Throughout all of my Grammy experience, I was left feeling shaken. If the award couldn’t be the measure of talent or if recognition isn’t the mark of success, what then was I after? What was the point of my playing, creating or any career ambition knowing that even B.B. King, in all his greatness, is still just a man, who, at best, on occasion was thanked for his work?

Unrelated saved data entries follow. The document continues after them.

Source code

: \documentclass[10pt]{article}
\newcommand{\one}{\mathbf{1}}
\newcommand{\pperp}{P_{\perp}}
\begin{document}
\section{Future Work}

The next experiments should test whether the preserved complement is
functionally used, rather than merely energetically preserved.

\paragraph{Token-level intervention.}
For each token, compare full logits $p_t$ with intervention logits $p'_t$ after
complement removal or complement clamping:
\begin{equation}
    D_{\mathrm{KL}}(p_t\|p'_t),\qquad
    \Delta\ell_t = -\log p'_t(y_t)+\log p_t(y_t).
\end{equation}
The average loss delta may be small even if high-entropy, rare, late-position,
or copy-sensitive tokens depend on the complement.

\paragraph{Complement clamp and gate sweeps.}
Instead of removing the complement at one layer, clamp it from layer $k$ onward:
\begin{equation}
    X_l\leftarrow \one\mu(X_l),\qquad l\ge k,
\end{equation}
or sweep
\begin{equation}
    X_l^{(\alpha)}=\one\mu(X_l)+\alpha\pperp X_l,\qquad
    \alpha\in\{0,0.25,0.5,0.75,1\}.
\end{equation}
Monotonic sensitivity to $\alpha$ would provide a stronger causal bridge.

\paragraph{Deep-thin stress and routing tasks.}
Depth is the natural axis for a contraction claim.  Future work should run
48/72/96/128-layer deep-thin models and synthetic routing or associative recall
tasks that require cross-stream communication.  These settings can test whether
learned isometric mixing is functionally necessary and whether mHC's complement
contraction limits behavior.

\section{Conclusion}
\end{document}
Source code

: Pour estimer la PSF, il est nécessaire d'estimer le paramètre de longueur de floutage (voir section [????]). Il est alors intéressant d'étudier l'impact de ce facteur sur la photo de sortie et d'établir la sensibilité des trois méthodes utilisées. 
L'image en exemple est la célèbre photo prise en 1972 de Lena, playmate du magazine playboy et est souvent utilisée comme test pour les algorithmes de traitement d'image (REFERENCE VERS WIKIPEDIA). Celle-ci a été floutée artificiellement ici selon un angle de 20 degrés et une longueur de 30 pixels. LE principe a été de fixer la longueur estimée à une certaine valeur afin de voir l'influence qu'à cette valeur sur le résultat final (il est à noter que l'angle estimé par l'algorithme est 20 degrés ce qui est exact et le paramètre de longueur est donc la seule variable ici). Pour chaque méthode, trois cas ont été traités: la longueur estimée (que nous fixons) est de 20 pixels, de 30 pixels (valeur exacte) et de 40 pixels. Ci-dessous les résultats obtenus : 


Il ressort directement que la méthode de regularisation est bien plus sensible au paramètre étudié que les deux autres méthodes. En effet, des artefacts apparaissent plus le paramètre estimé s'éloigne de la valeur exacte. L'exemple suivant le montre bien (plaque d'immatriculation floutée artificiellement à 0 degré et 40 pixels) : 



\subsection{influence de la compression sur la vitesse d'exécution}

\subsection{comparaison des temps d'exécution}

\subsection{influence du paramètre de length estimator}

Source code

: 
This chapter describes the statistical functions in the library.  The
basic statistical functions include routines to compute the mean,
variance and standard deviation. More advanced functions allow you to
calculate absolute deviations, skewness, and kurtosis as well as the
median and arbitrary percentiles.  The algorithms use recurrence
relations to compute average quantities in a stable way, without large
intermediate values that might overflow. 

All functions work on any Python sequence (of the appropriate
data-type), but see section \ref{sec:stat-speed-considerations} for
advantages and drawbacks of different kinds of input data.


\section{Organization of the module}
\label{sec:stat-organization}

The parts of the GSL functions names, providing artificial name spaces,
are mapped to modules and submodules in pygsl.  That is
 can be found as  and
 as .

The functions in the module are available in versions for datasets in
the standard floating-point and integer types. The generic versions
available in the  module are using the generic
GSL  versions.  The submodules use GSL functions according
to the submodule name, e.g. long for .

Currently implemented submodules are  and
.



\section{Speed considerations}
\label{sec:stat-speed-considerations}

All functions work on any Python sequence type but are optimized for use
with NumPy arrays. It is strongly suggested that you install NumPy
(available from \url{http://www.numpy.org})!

I find myself, many years later, reminded, thanks to B.B., that it’s not the awards that I should aspire to, but rather prepare myself for a life of gratitude. The pursuit of any of our callings and the willingness to share our unique gifts with the world will never be fully satisfied by a trophy or a spotlight, but, perhaps upon occasion make for legendary moments all the same. If we are ever lucky enough to find our passions and be safely surrendered to them, may we all be so blessed by recognizing what a gift it is to know that we have received it. What B.B. taught me is that it is not so much talent that lifts us up, but rather it is the story of our “inner man” and character that ultimately defines us.
Thank you B.B. It’s not a Grammy, but sincerely, thank you for showing up that weird day and encouraging me from so far away. Thank you for having lived an example of what I hope at the end of my days will be: having pursued my own calling with abandon, honor and excellence.